In Turkey, Prof. Özçelik was the first identify the role of X chromosome inactivation mosaicism in the autoimmune diseases Scleroderma (Arthritis & Rheum 52: 1564-1570, 2005) and thyroiditis (Eur J Hum Genet 14: 791-7, 2006), and the pregnancy disorder pre-eclampsia (Hum Genet 121: 101-5, 2007). In addition, his scientific research, Ozcelik conducted the first DNA identification studies in cooperation with Ministry of Justice and Medical Jurisprudence Institute. He also improved the diagnosis tests for DNA/RNA experimentations.

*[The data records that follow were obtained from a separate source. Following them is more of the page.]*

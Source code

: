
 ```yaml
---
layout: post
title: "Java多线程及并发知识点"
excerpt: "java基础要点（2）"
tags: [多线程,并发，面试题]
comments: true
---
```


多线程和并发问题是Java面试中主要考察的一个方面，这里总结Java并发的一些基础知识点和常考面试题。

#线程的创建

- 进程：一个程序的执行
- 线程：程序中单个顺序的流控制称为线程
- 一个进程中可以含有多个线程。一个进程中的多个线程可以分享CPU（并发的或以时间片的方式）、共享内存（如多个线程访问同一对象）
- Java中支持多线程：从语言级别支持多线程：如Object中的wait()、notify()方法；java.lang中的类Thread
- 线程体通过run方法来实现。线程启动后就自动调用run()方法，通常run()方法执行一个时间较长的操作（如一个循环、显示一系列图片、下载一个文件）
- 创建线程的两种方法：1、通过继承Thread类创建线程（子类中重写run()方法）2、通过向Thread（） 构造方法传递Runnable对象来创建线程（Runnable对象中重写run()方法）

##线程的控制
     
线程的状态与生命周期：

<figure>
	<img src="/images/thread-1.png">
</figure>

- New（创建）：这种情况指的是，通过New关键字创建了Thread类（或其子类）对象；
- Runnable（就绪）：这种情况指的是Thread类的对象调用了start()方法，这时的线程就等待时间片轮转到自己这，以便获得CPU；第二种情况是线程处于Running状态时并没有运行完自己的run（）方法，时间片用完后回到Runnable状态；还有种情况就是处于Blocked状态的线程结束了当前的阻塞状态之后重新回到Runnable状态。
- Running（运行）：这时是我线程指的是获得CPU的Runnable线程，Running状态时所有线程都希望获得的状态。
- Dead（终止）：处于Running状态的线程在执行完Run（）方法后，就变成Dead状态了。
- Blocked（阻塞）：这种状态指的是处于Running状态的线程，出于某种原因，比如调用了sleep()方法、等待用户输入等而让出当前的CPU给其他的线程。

Prof. Özçelik works closely with Turkish colleagues at Ankara University, Hacettepe University, İstanbul University, Çukurova University, Başkent University as well as Bilkent. In addition, he is conducting research on X chromosome inactivation and the development of autoimmune diseases in collaboration with Cambridge University, University of Washington, Los Alamos National Laboratory, Universitat Pompeu Fabra and University of Sfaks.
Prof. Ozcelik’s latest research is on quadrupedal gait in humans, otherwise known as Unertan syndrome, and his team was the first to identify a genetic mutation which causes this condition, as published this month in the Proceedings of the National Academy of Sciences of the USA (PNAS).